- Relator(a)
- Ministro Moura Ribeiro
- Órgão julgador
- Terceira Turma
- Data do julgamento
- 27/06/2017
- Data de publicação
- 07/08/2017
STJ – Acórdão, Rel. Ministro Moura Ribeiro, Terceira Turma, j. 27/06/2017, p. 07/08/2017
PROCESSUAL CIVIL. AGRAVO INTERNO NO AGRAVO EM RECURSO ESPECIAL. RECURSO MANEJADO SOB A ÉGIDE DO NCPC. RECURSO ESPECIAL TAMBÉM MANEJADO NA VIGÊNCIA DO NCPC. TEMPUS REGIT ACTUM. OBSERVÂNCIA DO ENUNCIADO ADMINISTRATIVO Nº 3 DO STJ. COMPRA E VENDA DE IMÓVEL. COBRANÇA DE TAXAS CONDOMINIAIS. OMISSÃO, CONTRADIÇÃO OU OBSCURIDADE. AUSÊNCIA. TEMA NÃO DEBATIDO PELAS INSTÂNCIAS ORDINÁRIAS. INCIDÊNCIA DA SÚMULA N° 211 DO STJ. RECURSO MANIFESTAMENTE INADMISSÍVEL. INCIDÊNCIA DA MULTA DO ART. 1.021, § 4º, DO NCPC. AGRAVO INTERNO PARCIALMENTE PROVIDO. 1. Pelo princípio do tempus regit actum, o Plenário desta Corte, na sessão realizada em 9/3/2016, decidiu que o regime recursal será determinado pela data da publicação do provimento jurisdicional impugnado. Incidência, assim, do Enunciado Administrativo nº 3 do STJ. 2. Aplica-se o NCPC a este julgamento ante os termos do Enunciado Administrativo nº 3 aprovado pelo Plenário do STJ na sessão de 9/3/2016: Aos recursos interpostos com fundamento no CPC/2015 (relativos a decisões publicadas a partir de 18 de março de 2016) serão exigidos os requisitos de admissibilidade recursal na forma do novo CPC. 3. Inexistentes as hipóteses do art. 535 do CPC/73, não merecem acolhida os embargos de declaração que têm nítido caráter infringente. 4. Os embargos de declaração não se prestam à manifestação de inconformismo ou à rediscussão do julgado. 5. A matéria referente ao art. 16 da Lei nº 7.347/85 não foi objeto de debate prévio nas instâncias de origem.
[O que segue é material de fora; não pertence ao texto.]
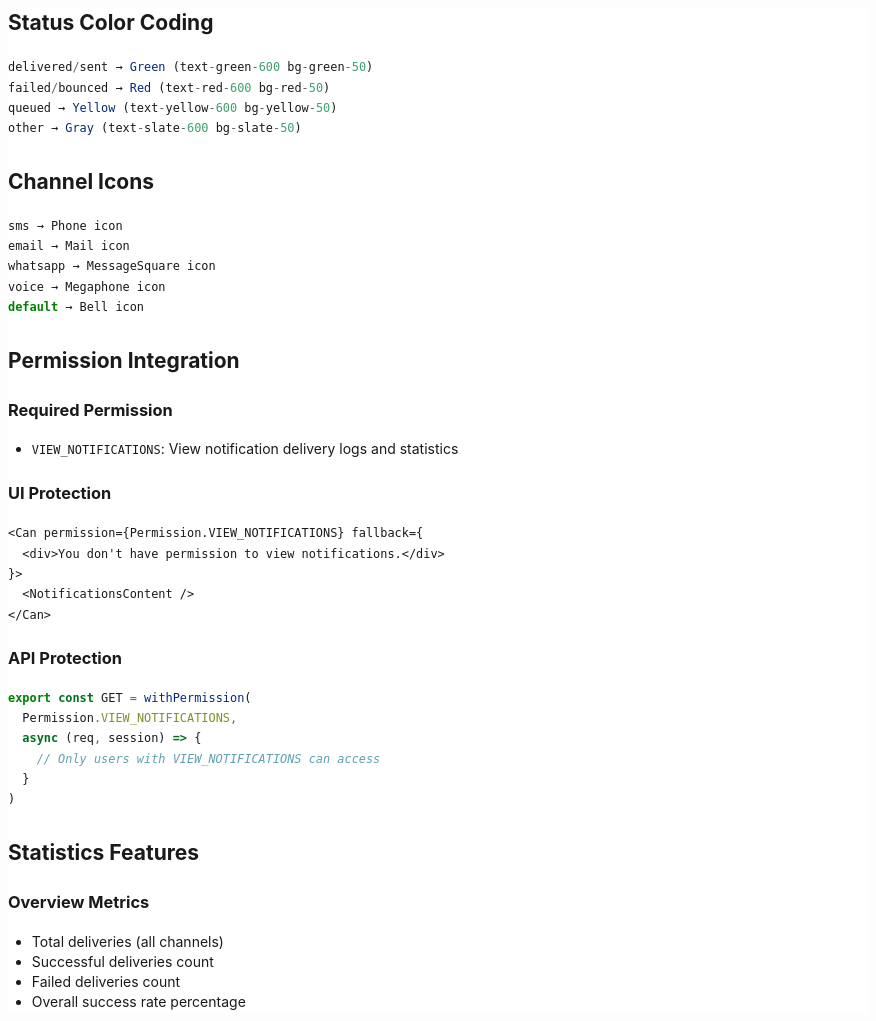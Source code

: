 ## Status Color Coding

```typescript
delivered/sent → Green (text-green-600 bg-green-50)
failed/bounced → Red (text-red-600 bg-red-50)
queued → Yellow (text-yellow-600 bg-yellow-50)
other → Gray (text-slate-600 bg-slate-50)
```

## Channel Icons

```typescript
sms → Phone icon
email → Mail icon
whatsapp → MessageSquare icon
voice → Megaphone icon
default → Bell icon
```

## Permission Integration

### Required Permission
- `VIEW_NOTIFICATIONS`: View notification delivery logs and statistics

### UI Protection
```tsx
<Can permission={Permission.VIEW_NOTIFICATIONS} fallback={
  <div>You don't have permission to view notifications.</div>
}>
  <NotificationsContent />
</Can>
```

### API Protection
```typescript
export const GET = withPermission(
  Permission.VIEW_NOTIFICATIONS,
  async (req, session) => {
    // Only users with VIEW_NOTIFICATIONS can access
  }
)
```

## Statistics Features

### Overview Metrics
- Total deliveries (all channels)
- Successful deliveries count
- Failed deliveries count
- Overall success rate percentage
Ausente, portanto, o devido prequestionamento nos termos da Súmula n° 211 do STJ. 6. Agravo interno parcialmente provido. (AgInt no AREsp n. 1.027.901/DF, relator Ministro Moura Ribeiro, Terceira Turma, julgado em 27/6/2017, DJe de 7/8/2017.)